**Assignment:** For this listing, report how many lines contain the string "particle", using only a number.

**Extracted material:**
+ + +

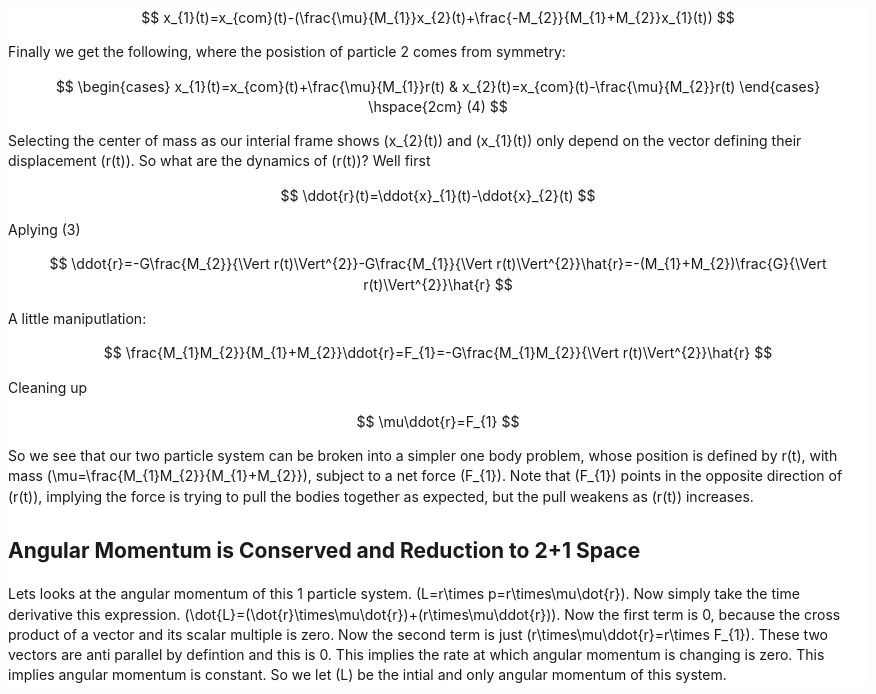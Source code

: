 $$
x_{1}(t)=x_{com}(t)-(\frac{\mu}{M_{1}}x_{2}(t)+\frac{-M_{2}}{M_{1}+M_{2}}x_{1}(t))
$$

Finally we get the following, where the posistion of particle 2 comes from symmetry:

$$
\begin{cases}
    x_{1}(t)=x_{com}(t)+\frac{\mu}{M_{1}}r(t) & x_{2}(t)=x_{com}(t)-\frac{\mu}{M_{2}}r(t)
\end{cases}
\hspace{2cm} (4)
$$

Selecting the center of mass as our interial frame shows \(x_{2}(t)\) and \(x_{1}(t)\) only
depend on the vector defining their displacement \(r(t)\). So what are the dynamics of 
\(r(t)\)? Well first

$$
\ddot{r}(t)=\ddot{x}_{1}(t)-\ddot{x}_{2}(t)
$$

Aplying (3)

$$
\ddot{r}=-G\frac{M_{2}}{\Vert r(t)\Vert^{2}}-G\frac{M_{1}}{\Vert 
r(t)\Vert^{2}}\hat{r}=-(M_{1}+M_{2})\frac{G}{\Vert r(t)\Vert^{2}}\hat{r}
$$

A little maniputlation:

$$
\frac{M_{1}M_{2}}{M_{1}+M_{2}}\ddot{r}=F_{1}=-G\frac{M_{1}M_{2}}{\Vert r(t)\Vert^{2}}\hat{r}
$$

Cleaning up

$$
\mu\ddot{r}=F_{1}
$$

So we see that our two particle system can be broken into a simpler one body problem, 
whose position is defined by r(t), with mass \(\mu=\frac{M_{1}M_{2}}{M_{1}+M_{2}}\), 
subject to a net force \(F_{1}\). Note that \(F_{1}\) points in the opposite direction of 
\(r(t)\), implying the force is trying to pull the bodies together as expected, but the pull
weakens as \(r(t)\) increases.

## Angular Momentum is Conserved and Reduction to 2+1 Space

Lets looks at the angular momentum of this 1 particle system. 
\(L=r\times p=r\times\mu\dot{r}\). Now simply take the time derivative this expression. 
\(\dot{L}=(\dot{r}\times\mu\dot{r})+(r\times\mu\ddot{r})\). Now the first term is 0, because
the cross product of a vector and its scalar multiple is zero. Now the second term is just 
\(r\times\mu\ddot{r}=r\times F_{1}\). These two vectors are anti parallel by defintion and 
this is 0. This implies the rate at which angular momentum is changing is zero. This implies
angular momentum is constant. So we let \(L\) be the intial and only angular momentum of 
this system.

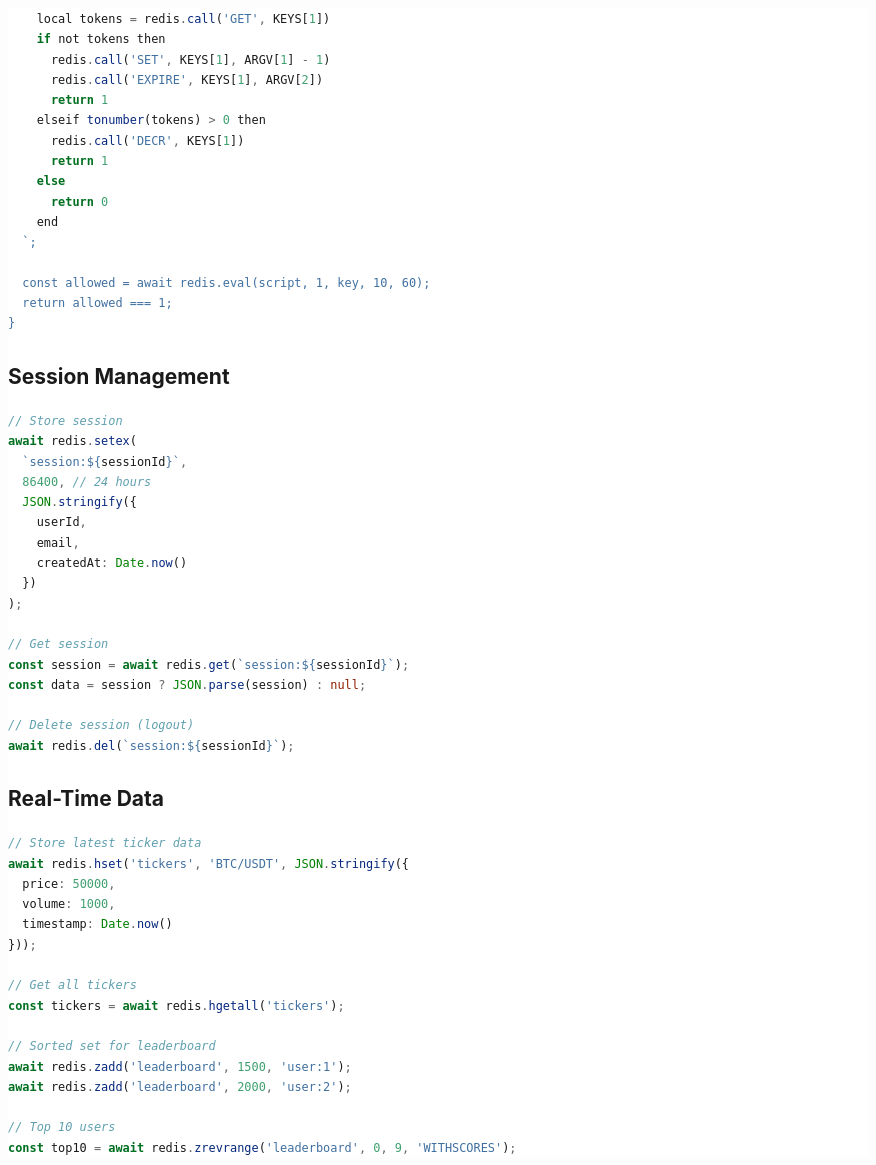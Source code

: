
 ```typescript
    local tokens = redis.call('GET', KEYS[1])
    if not tokens then
      redis.call('SET', KEYS[1], ARGV[1] - 1)
      redis.call('EXPIRE', KEYS[1], ARGV[2])
      return 1
    elseif tonumber(tokens) > 0 then
      redis.call('DECR', KEYS[1])
      return 1
    else
      return 0
    end
  `;

  const allowed = await redis.eval(script, 1, key, 10, 60);
  return allowed === 1;
}
```

## Session Management

```typescript
// Store session
await redis.setex(
  `session:${sessionId}`,
  86400, // 24 hours
  JSON.stringify({
    userId,
    email,
    createdAt: Date.now()
  })
);

// Get session
const session = await redis.get(`session:${sessionId}`);
const data = session ? JSON.parse(session) : null;

// Delete session (logout)
await redis.del(`session:${sessionId}`);
```

## Real-Time Data

```typescript
// Store latest ticker data
await redis.hset('tickers', 'BTC/USDT', JSON.stringify({
  price: 50000,
  volume: 1000,
  timestamp: Date.now()
}));

// Get all tickers
const tickers = await redis.hgetall('tickers');

// Sorted set for leaderboard
await redis.zadd('leaderboard', 1500, 'user:1');
await redis.zadd('leaderboard', 2000, 'user:2');

// Top 10 users
const top10 = await redis.zrevrange('leaderboard', 0, 9, 'WITHSCORES');
```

+ + +

**Answer to this task:** 3